To kick-start a Japanese bioeconomy in which raw materials are produced using gene-engineered cells, researchers will require access to sophisticated, locally owned CRISPR-Cas-based genome editing tools. A number of teams linked to Japan’s Smart Cell Project have been developing these tools since 2016, as part of a national effort to build the research ecosystem needed to commercialize industrially productive cells.
“We want to improve the range and accuracy of available tools, build user-friendly packages, and avoid costly intellectual property issues,” says Takahiro Nakamura, a plant molecular biologist from the Faculty of Agriculture at Kyushu University. His group are tasked with working on RNA editing techniques, tool delivery and the intellectual property of the project’s genome editing tools.
CRISPR type I-D editing tool
A new tool was recently discovered by a team at Tokushima University’s Graduate School of Technology, Industrial and Social Sciences. The tool, dubbed type I-D (TiD), is based on the lesser-known type I CRISPR system.
CRISPR-Cas tools are of two different classes, consisting of six systems and at least 34 subsystems. Globally, many teams are studying the well-characterized systems involved in CRISPR-Cas9, CRISPR-Cpf1 and CRISPR-Cas3, but many CRISPR families are yet to be fully explored as genome editing tools, says Nakamura.
Tokushima University researchers developed their tool by examining Cas effector proteins in the lesser-known type I CRISPR system, says Keishi Osakabe, who leads the group that developed TiD.
CRISPR systems comprise two components: a guide RNA, which is a short RNA fragment essential for complementary binding to the target segment of the genome, and CRISPR-associated (Cas) proteins, which are capable of snipping off targeted DNA fragments near the binding site.
The type I CRISPR systems have some advantages in functionality, explains Osakabe, including longer guide RNA sequences and different mutation profiles.
Typical guide RNAs are about 20 nucleotides long for CRISPR-Cas9 tools, but the TiD system typically uses 35- or 36-base guide RNAs, says Osakabe.

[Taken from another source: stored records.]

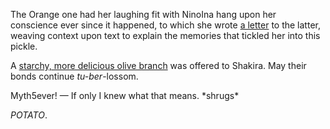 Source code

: <!-- title: Love Thy Neighbor -->

The Orange one had her laughing fit with NinoIna hang upon her conscience ever since it happened, to which she wrote [a letter](https://youtu.be/OxKP4ED-xz8?t=371s) to the latter, weaving context upon text to explain the memories that tickled her into this pickle.

A [starchy, more delicious olive branch](https://youtu.be/OxKP4ED-xz8?t=471s) was offered to Shakira. May their bonds continue *tu-ber*-lossom.

Myth5ever! — If only I knew what that means. \*shrugs\*

*POTATO*.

Their length may help mitigate off-target effects, one of the main challenges limiting CRISPR technology’s practical and commercial potential. The longer guide sequences could potentially be more effectively customized to accurately identify a target sequence, lessening the risk of mutations, deletions, insertions, inversions and translocations.

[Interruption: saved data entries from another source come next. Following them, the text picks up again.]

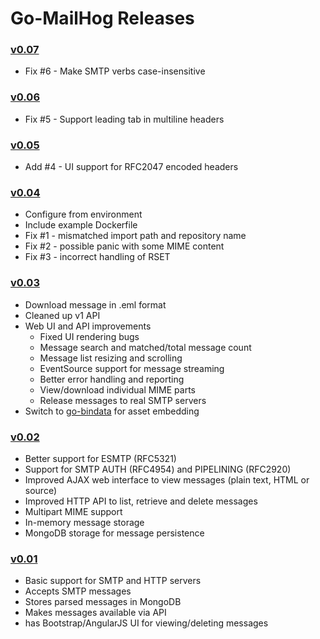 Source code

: Go-MailHog Releases
===================

### [v0.07](https://github.com/ian-kent/Go-MailHog/releases/tag/0.07)

- Fix #6 - Make SMTP verbs case-insensitive

### [v0.06](https://github.com/ian-kent/Go-MailHog/releases/tag/0.06)

- Fix #5 - Support leading tab in multiline headers

### [v0.05](https://github.com/ian-kent/Go-MailHog/releases/tag/0.05)

- Add #4 - UI support for RFC2047 encoded headers

### [v0.04](https://github.com/ian-kent/Go-MailHog/releases/tag/0.04)

* Configure from environment
* Include example Dockerfile
* Fix #1 - mismatched import path and repository name
* Fix #2 - possible panic with some MIME content
* Fix #3 - incorrect handling of RSET


### [v0.03](https://github.com/ian-kent/Go-MailHog/releases/tag/0.03)

* Download message in .eml format
* Cleaned up v1 API
* Web UI and API improvements
  * Fixed UI rendering bugs
  * Message search and matched/total message count
  * Message list resizing and scrolling  
  * EventSource support for message streaming
  * Better error handling and reporting
  * View/download individual MIME parts
  * Release messages to real SMTP servers
* Switch to [go-bindata](https://github.com/jteeuwen/go-bindata) for asset embedding

### [v0.02](https://github.com/ian-kent/Go-MailHog/releases/tag/0.02)

* Better support for ESMTP (RFC5321)
* Support for SMTP AUTH (RFC4954) and PIPELINING (RFC2920)
* Improved AJAX web interface to view messages (plain text, HTML or source)
* Improved HTTP API to list, retrieve and delete messages
* Multipart MIME support
* In-memory message storage
* MongoDB storage for message persistence

### [v0.01](https://github.com/ian-kent/Go-MailHog/releases/tag/0.01)

* Basic support for SMTP and HTTP servers
* Accepts SMTP messages
* Stores parsed messages in MongoDB
* Makes messages available via API
* has Bootstrap/AngularJS UI for viewing/deleting messages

The DNA cleavage mechanism is also unique to other common systems, says Osakabe. Cleavage is performed by a specific Cas protein, such as Cas9, Cpf1, and Cas3. However, unlike other CRISPR systems, TiD’s Cas10d protein is involved in stabilization, the recognition of the cleavage site, and as the functional nuclease that splits DNA molecules. As a result, TiD can induce both bi-directional long-range deletions and short insertions/deletions. The ability of type I CRISPR to generate such a diverse range of large deletions from a single targeted site could potentially enable long-range chromosome engineering that would allow simple, fast and effective multi-gene function screening studies, says Osakabe.

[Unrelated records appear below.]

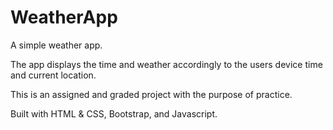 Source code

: # WeatherApp
A simple weather app.

The app displays the time and weather accordingly to the users device time and current location.

This is an assigned and graded project with the purpose of practice.


Built with HTML & CSS, Bootstrap, and Javascript.
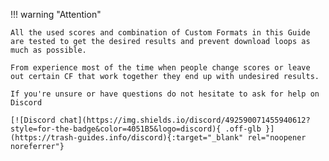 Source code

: !!! warning "Attention"

    All the used scores and combination of Custom Formats in this Guide are tested to get the desired results and prevent download loops as much as possible.

    From experience most of the time when people change scores or leave out certain CF that work together they end up with undesired results.

    If you're unsure or have questions do not hesitate to ask for help on Discord

    [![Discord chat](https://img.shields.io/discord/492590071455940612?style=for-the-badge&color=4051B5&logo=discord){ .off-glb }](https://trash-guides.info/discord){:target="_blank" rel="noopener noreferrer"}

The potential applications of TiD are being further developed by a multidisciplinary team from Tokushima University, RIKEN, Meiji University, and Kindai University.
Packaged and delivered
The team refer to these engineered cells as ‘smart cells’ and Nakamura heads one of the Smart Cell Project’s other groups currently looking at how to package genome editing tools. He brings experience in developing RNA editing techniques using plant proteins for a successful Japanese start-up, and he points out that, for industry, “it’s important to establish user-friendly packages”.
To this end, Nakamura aims to establish new base recognition, editing, and delivery techniques for Japanese gene-editing technology. His group has focused on accurate DNA recognition modules, and effective and easily assembled delivery systems for technologies such as TiD.
Nakamura emphasizes that the combination of effective research and real-world savvy will be important to drive interest from industry and develop the right collaborations to harness the current global momentum towards cell-driven production. “Japan’s smart cell industry will thrive if it can harness a series of innovative biotechnologies for bioinformatics and metabolomics developed by other Smart Cell Project participants that integrate DNA sequencing, artificial intelligence and machine learning for efficient bio-design.”
For this to work, adds Osakabe, new genome editing tools, such as TiD, will be essential to engineer target cells quickly and reliably. This will enable proof-of-concept testing for cell systems identified by the project’s other new tools, he says.
“The convergence of the accomplishments in the Smart Cell Project, including novel genome-editing tools, will be a key feature in its success and the acceleration of the bioeconomy market,” he says.
Osakabe’s group has already started to apply TiD to plants to increase the production of high-function biomaterials.
This research is part of Japan’s Smart Cell Project, which is run by the New Energy and Industrial Technology Development Organization (NEDO).